- Recorded data
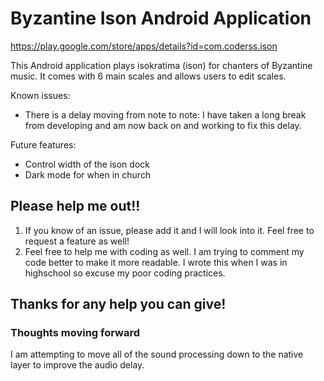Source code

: # Byzantine Ison Android Application
https://play.google.com/store/apps/details?id=com.coderss.ison

This Android application plays isokratima (ison) for chanters of Byzantine music.
It comes with 6 main scales and allows users to edit scales.

Known issues:
* There is a delay moving from note to note: I have taken a long break from developing and am now back on and working to fix this delay.

Future features:
* Control width of the ison dock
* Dark mode for when in church

## Please help me out!!
1. If you know of an issue, please add it and I will look into it. Feel free to request a feature as well!
1. Feel free to help me with coding as well. I am trying to comment my code better to make it more readable. I wrote this when I was in highschool so excuse my poor coding practices.

## Thanks for any help you can give!

### Thoughts moving forward
I am attempting to move all of the sound processing down to the native layer to improve the audio delay.
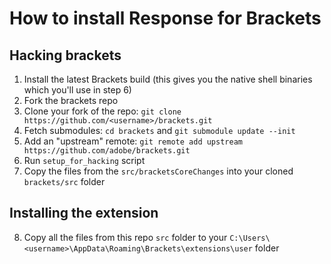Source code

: # How to install Response for Brackets

## Hacking brackets
1. Install the latest Brackets build (this gives you the native shell binaries which you'll use in step 6)
2. Fork the brackets repo
3. Clone your fork of the repo: `git clone https://github.com/<username>/brackets.git`
4. Fetch submodules: `cd brackets` and `git submodule update --init`
5. Add an "upstream" remote: `git remote add upstream https://github.com/adobe/brackets.git`
6. Run `setup_for_hacking` script
7. Copy the files from the `src/bracketsCoreChanges` into your cloned `brackets/src` folder 

## Installing the extension
8. Copy all the files from this repo `src` folder to your `C:\Users\<username>\AppData\Roaming\Brackets\extensions\user` folder
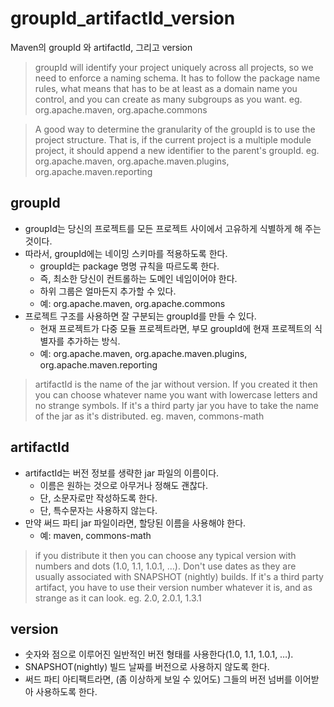 # groupId_artifactId_version
Maven의 groupId 와 artifactId, 그리고 version

> groupId will identify your project uniquely across all projects, so we need to enforce a naming schema. It has to follow the package name rules, what means that has to be at least as a domain name you control, and you can create as many subgroups as you want.
eg. org.apache.maven, org.apache.commons

>A good way to determine the granularity of the groupId is to use the project structure. That is, if the current project is a multiple module project, it should append a new identifier to the parent's groupId.
eg. org.apache.maven, org.apache.maven.plugins, org.apache.maven.reporting

## groupId
* groupId는 당신의 프로젝트를 모든 프로젝트 사이에서 고유하게 식별하게 해 주는 것이다.
* 따라서, groupId에는 네이밍 스키마를 적용하도록 한다.
  - groupId는 package 명명 규칙을 따르도록 한다.
  - 즉, 최소한 당신이 컨트롤하는 도메인 네임이어야 한다.
  - 하위 그룹은 얼마든지 추가할 수 있다.
  - 예: org.apache.maven, org.apache.commons
* 프로젝트 구조를 사용하면 잘 구분되는 groupId를 만들 수 있다.
  - 현재 프로젝트가 다중 모듈 프로젝트라면, 부모 groupId에 현재 프로젝트의 식별자를 추가하는 방식.
  - 예: org.apache.maven, org.apache.maven.plugins, org.apache.maven.reporting
  
> artifactId is the name of the jar without version. If you created it then you can choose whatever name you want with lowercase letters and no strange symbols. If it's a third party jar you have to take the name of the jar as it's distributed.
eg. maven, commons-math

## artifactId
* artifactId는 버전 정보를 생략한 jar 파일의 이름이다.
  - 이름은 원하는 것으로 아무거나 정해도 괜찮다.
  - 단, 소문자로만 작성하도록 한다.
  - 단, 특수문자는 사용하지 않는다.
* 만약 써드 파티 jar 파일이라면, 할당된 이름을 사용해야 한다.
  - 예: maven, commons-math

> if you distribute it then you can choose any typical version with numbers and dots (1.0, 1.1, 1.0.1, …). Don't use dates as they are usually associated with SNAPSHOT (nightly) builds. If it's a third party artifact, you have to use their version number whatever it is, and as strange as it can look.
eg. 2.0, 2.0.1, 1.3.1

## version
* 숫자와 점으로 이루어진 일반적인 버전 형태를 사용한다(1.0, 1.1, 1.0.1, …).
* SNAPSHOT(nightly) 빌드 날짜를 버전으로 사용하지 않도록 한다.
* 써드 파티 아티팩트라면, (좀 이상하게 보일 수 있어도) 그들의 버전 넘버를 이어받아 사용하도록 한다.

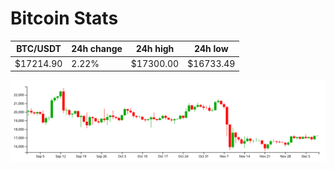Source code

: # Bitcoin Stats

BTC/USDT|24h change|24h high|24h low|
|---|---|---|---|
|$17214.90|2.22%|$17300.00|$16733.49|

<img src="./chart.svg">
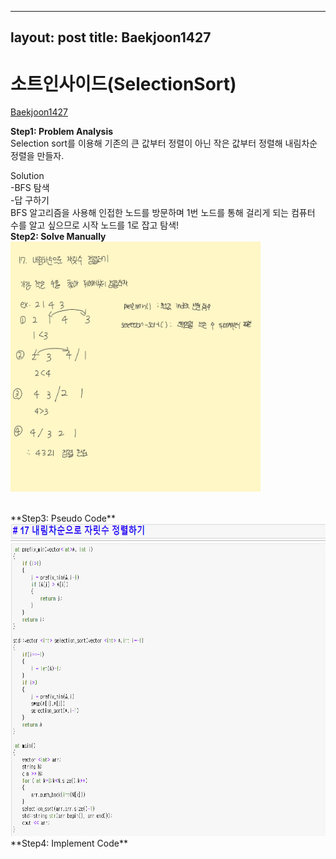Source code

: 
---
layout: post
title: Baekjoon1427
---

# 소트인사이드(SelectionSort) #
[Baekjoon1427](https://www.acmicpc.net/problem/1427)

**Step1: Problem Analysis**<br/>
Selection sort를 이용해 기존의 큰 값부터 정렬이 아닌 작은 값부터 정렬해 내림차순 정렬을 만들자.<br/>

Solution<br/>
-BFS 탐색<br/>
-답 구하기<br/>
BFS 알고리즘을 사용해 인접한 노드를 방문하며 1번 노드를 통해 걸리게 되는 컴퓨터 수를 알고 싶으므로 시작 노드를 1로 잡고 탐색! <br/>
**Step2: Solve Manually**<br/>
<img src="/_images/Baek1427_1.jpg" width="400" height="400">

<br/>
**Step3: Pseudo Code**<br/>
<img src="/_images/Baek1427_2.png" width="700" height="500">
<br/>
**Step4: Implement Code** <br/> 
<script src="https://gist.github.com/growingpenguin/57ca2a2c4b6374d955b6cb43b6e43a8a.js"></script>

- Required action
Search the data above for the string "will" and return every line that has it.

- Result of this task
1. If you know of an issue, please add it and I will look into it. Feel free to request a feature as well!
> groupId will identify your project uniquely across all projects, so we need to enforce a naming schema. It has to follow the package name rules, what means that has to be at least as a domain name you control, and you can create as many subgroups as you want.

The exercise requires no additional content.